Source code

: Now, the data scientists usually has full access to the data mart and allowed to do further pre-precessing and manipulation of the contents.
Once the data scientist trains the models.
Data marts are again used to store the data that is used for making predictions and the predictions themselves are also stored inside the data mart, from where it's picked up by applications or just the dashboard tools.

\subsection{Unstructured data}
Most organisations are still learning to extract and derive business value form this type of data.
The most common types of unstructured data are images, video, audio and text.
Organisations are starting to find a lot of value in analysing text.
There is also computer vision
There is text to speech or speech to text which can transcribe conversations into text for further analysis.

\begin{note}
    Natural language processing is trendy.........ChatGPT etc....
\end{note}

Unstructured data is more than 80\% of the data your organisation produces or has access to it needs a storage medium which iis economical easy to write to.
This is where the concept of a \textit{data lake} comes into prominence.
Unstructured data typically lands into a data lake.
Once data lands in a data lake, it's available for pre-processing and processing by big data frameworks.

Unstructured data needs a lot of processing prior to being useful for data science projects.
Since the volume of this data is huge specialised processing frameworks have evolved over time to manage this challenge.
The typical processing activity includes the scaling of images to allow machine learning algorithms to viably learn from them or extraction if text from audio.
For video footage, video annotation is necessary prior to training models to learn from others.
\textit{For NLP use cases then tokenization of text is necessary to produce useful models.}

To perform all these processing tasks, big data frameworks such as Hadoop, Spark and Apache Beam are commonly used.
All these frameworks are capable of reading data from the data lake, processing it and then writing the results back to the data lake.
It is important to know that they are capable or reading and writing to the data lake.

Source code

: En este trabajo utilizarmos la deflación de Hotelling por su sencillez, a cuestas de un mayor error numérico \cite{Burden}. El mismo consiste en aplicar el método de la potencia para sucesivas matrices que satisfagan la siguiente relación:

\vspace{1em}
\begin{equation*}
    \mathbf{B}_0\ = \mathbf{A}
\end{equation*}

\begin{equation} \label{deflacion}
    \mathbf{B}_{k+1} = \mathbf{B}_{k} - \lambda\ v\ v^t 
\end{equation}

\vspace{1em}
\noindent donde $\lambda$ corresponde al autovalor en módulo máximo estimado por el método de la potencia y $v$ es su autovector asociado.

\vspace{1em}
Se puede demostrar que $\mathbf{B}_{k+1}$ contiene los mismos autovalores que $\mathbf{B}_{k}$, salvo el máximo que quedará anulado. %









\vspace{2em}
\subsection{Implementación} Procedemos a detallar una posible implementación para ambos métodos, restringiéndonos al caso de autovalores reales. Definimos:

REQUIREMENT =>
Retype the listing above, word for word, from its first line to the line containing "Unstructured data typically", both ends included.

SOLUTION TO THIS TASK =>
Source code

: Now, the data scientists usually has full access to the data mart and allowed to do further pre-precessing and manipulation of the contents.
Once the data scientist trains the models.
Data marts are again used to store the data that is used for making predictions and the predictions themselves are also stored inside the data mart, from where it's picked up by applications or just the dashboard tools.

\subsection{Unstructured data}
Most organisations are still learning to extract and derive business value form this type of data.
The most common types of unstructured data are images, video, audio and text.
Organisations are starting to find a lot of value in analysing text.
There is also computer vision
There is text to speech or speech to text which can transcribe conversations into text for further analysis.

\begin{note}
    Natural language processing is trendy.........ChatGPT etc....
\end{note}

Unstructured data is more than 80\% of the data your organisation produces or has access to it needs a storage medium which iis economical easy to write to.
This is where the concept of a \textit{data lake} comes into prominence.
Unstructured data typically lands into a data lake.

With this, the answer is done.